### EXCERPTED DATA

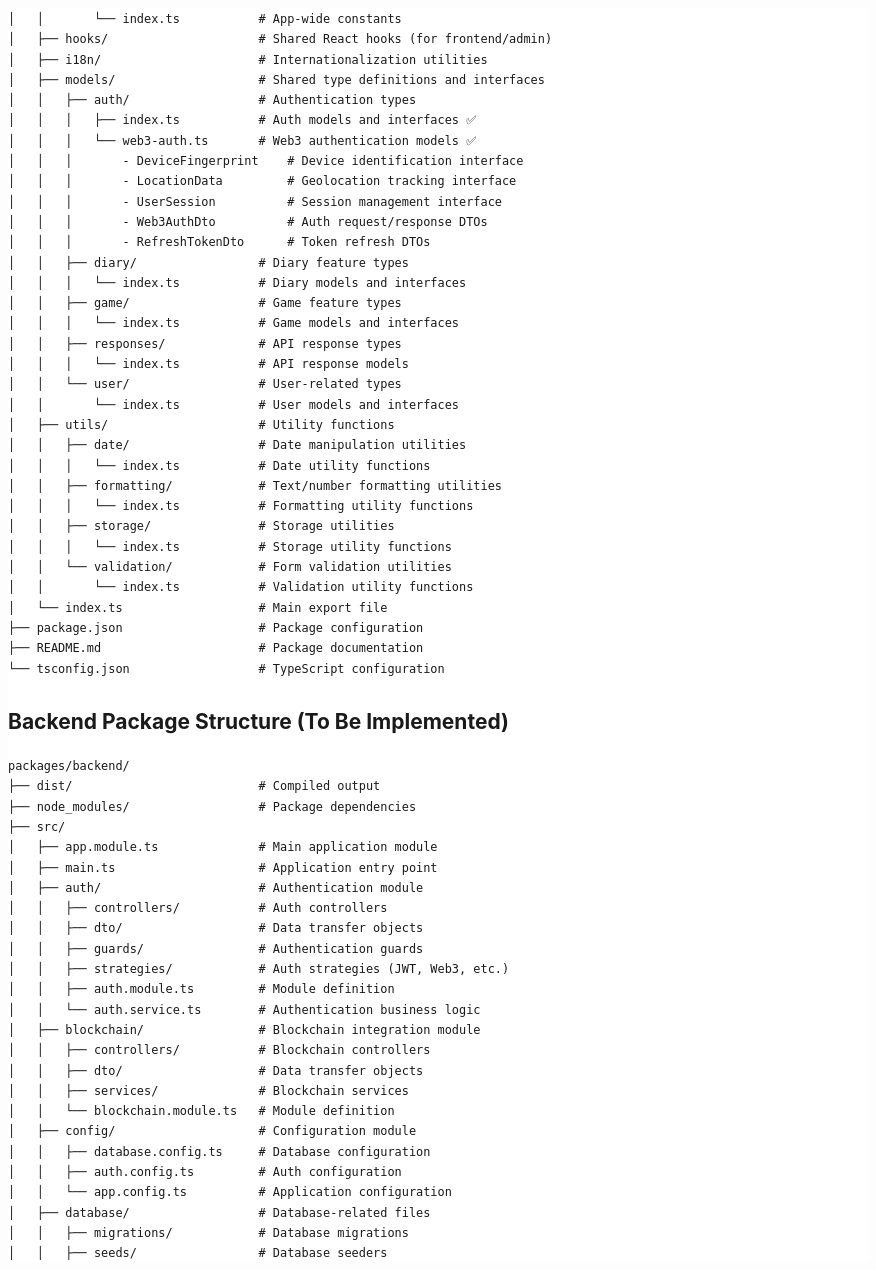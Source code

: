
 ```
│   │       └── index.ts           # App-wide constants
│   ├── hooks/                     # Shared React hooks (for frontend/admin)
│   ├── i18n/                      # Internationalization utilities
│   ├── models/                    # Shared type definitions and interfaces
│   │   ├── auth/                  # Authentication types
│   │   │   ├── index.ts           # Auth models and interfaces ✅
│   │   │   └── web3-auth.ts       # Web3 authentication models ✅
│   │   │       - DeviceFingerprint    # Device identification interface
│   │   │       - LocationData         # Geolocation tracking interface
│   │   │       - UserSession          # Session management interface
│   │   │       - Web3AuthDto          # Auth request/response DTOs
│   │   │       - RefreshTokenDto      # Token refresh DTOs
│   │   ├── diary/                 # Diary feature types
│   │   │   └── index.ts           # Diary models and interfaces
│   │   ├── game/                  # Game feature types
│   │   │   └── index.ts           # Game models and interfaces
│   │   ├── responses/             # API response types
│   │   │   └── index.ts           # API response models
│   │   └── user/                  # User-related types
│   │       └── index.ts           # User models and interfaces
│   ├── utils/                     # Utility functions
│   │   ├── date/                  # Date manipulation utilities
│   │   │   └── index.ts           # Date utility functions
│   │   ├── formatting/            # Text/number formatting utilities
│   │   │   └── index.ts           # Formatting utility functions
│   │   ├── storage/               # Storage utilities
│   │   │   └── index.ts           # Storage utility functions
│   │   └── validation/            # Form validation utilities
│   │       └── index.ts           # Validation utility functions
│   └── index.ts                   # Main export file
├── package.json                   # Package configuration
├── README.md                      # Package documentation
└── tsconfig.json                  # TypeScript configuration
```

## Backend Package Structure (To Be Implemented)

```
packages/backend/
├── dist/                          # Compiled output
├── node_modules/                  # Package dependencies
├── src/
│   ├── app.module.ts              # Main application module
│   ├── main.ts                    # Application entry point
│   ├── auth/                      # Authentication module
│   │   ├── controllers/           # Auth controllers
│   │   ├── dto/                   # Data transfer objects
│   │   ├── guards/                # Authentication guards
│   │   ├── strategies/            # Auth strategies (JWT, Web3, etc.)
│   │   ├── auth.module.ts         # Module definition
│   │   └── auth.service.ts        # Authentication business logic
│   ├── blockchain/                # Blockchain integration module
│   │   ├── controllers/           # Blockchain controllers
│   │   ├── dto/                   # Data transfer objects
│   │   ├── services/              # Blockchain services
│   │   └── blockchain.module.ts   # Module definition
│   ├── config/                    # Configuration module
│   │   ├── database.config.ts     # Database configuration
│   │   ├── auth.config.ts         # Auth configuration
│   │   └── app.config.ts          # Application configuration
│   ├── database/                  # Database-related files
│   │   ├── migrations/            # Database migrations
│   │   ├── seeds/                 # Database seeders
```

### INSTRUCTIONS FOR THE TASK
If a record holds a picture, leave the picture out and print everything else exactly.

### WRITTEN ANSWER
Source code

:
 ```
│   │       └── index.ts           # App-wide constants
│   ├── hooks/                     # Shared React hooks (for frontend/admin)
│   ├── i18n/                      # Internationalization utilities
│   ├── models/                    # Shared type definitions and interfaces
│   │   ├── auth/                  # Authentication types
│   │   │   ├── index.ts           # Auth models and interfaces ✅
│   │   │   └── web3-auth.ts       # Web3 authentication models ✅
│   │   │       - DeviceFingerprint    # Device identification interface
│   │   │       - LocationData         # Geolocation tracking interface
│   │   │       - UserSession          # Session management interface
│   │   │       - Web3AuthDto          # Auth request/response DTOs
│   │   │       - RefreshTokenDto      # Token refresh DTOs
│   │   ├── diary/                 # Diary feature types
│   │   │   └── index.ts           # Diary models and interfaces
│   │   ├── game/                  # Game feature types
│   │   │   └── index.ts           # Game models and interfaces
│   │   ├── responses/             # API response types
│   │   │   └── index.ts           # API response models
│   │   └── user/                  # User-related types
│   │       └── index.ts           # User models and interfaces
│   ├── utils/                     # Utility functions
│   │   ├── date/                  # Date manipulation utilities
│   │   │   └── index.ts           # Date utility functions
│   │   ├── formatting/            # Text/number formatting utilities
│   │   │   └── index.ts           # Formatting utility functions
│   │   ├── storage/               # Storage utilities
│   │   │   └── index.ts           # Storage utility functions
│   │   └── validation/            # Form validation utilities
│   │       └── index.ts           # Validation utility functions
│   └── index.ts                   # Main export file
├── package.json                   # Package configuration
├── README.md                      # Package documentation
└── tsconfig.json                  # TypeScript configuration
```

## Backend Package Structure (To Be Implemented)

```
packages/backend/
├── dist/                          # Compiled output
├── node_modules/                  # Package dependencies
├── src/
│   ├── app.module.ts              # Main application module
│   ├── main.ts                    # Application entry point
│   ├── auth/                      # Authentication module
│   │   ├── controllers/           # Auth controllers
│   │   ├── dto/                   # Data transfer objects
│   │   ├── guards/                # Authentication guards
│   │   ├── strategies/            # Auth strategies (JWT, Web3, etc.)
│   │   ├── auth.module.ts         # Module definition
│   │   └── auth.service.ts        # Authentication business logic
│   ├── blockchain/                # Blockchain integration module
│   │   ├── controllers/           # Blockchain controllers
│   │   ├── dto/                   # Data transfer objects
│   │   ├── services/              # Blockchain services
│   │   └── blockchain.module.ts   # Module definition
│   ├── config/                    # Configuration module
│   │   ├── database.config.ts     # Database configuration
│   │   ├── auth.config.ts         # Auth configuration
│   │   └── app.config.ts          # Application configuration
│   ├── database/                  # Database-related files
│   │   ├── migrations/            # Database migrations
│   │   ├── seeds/                 # Database seeders
```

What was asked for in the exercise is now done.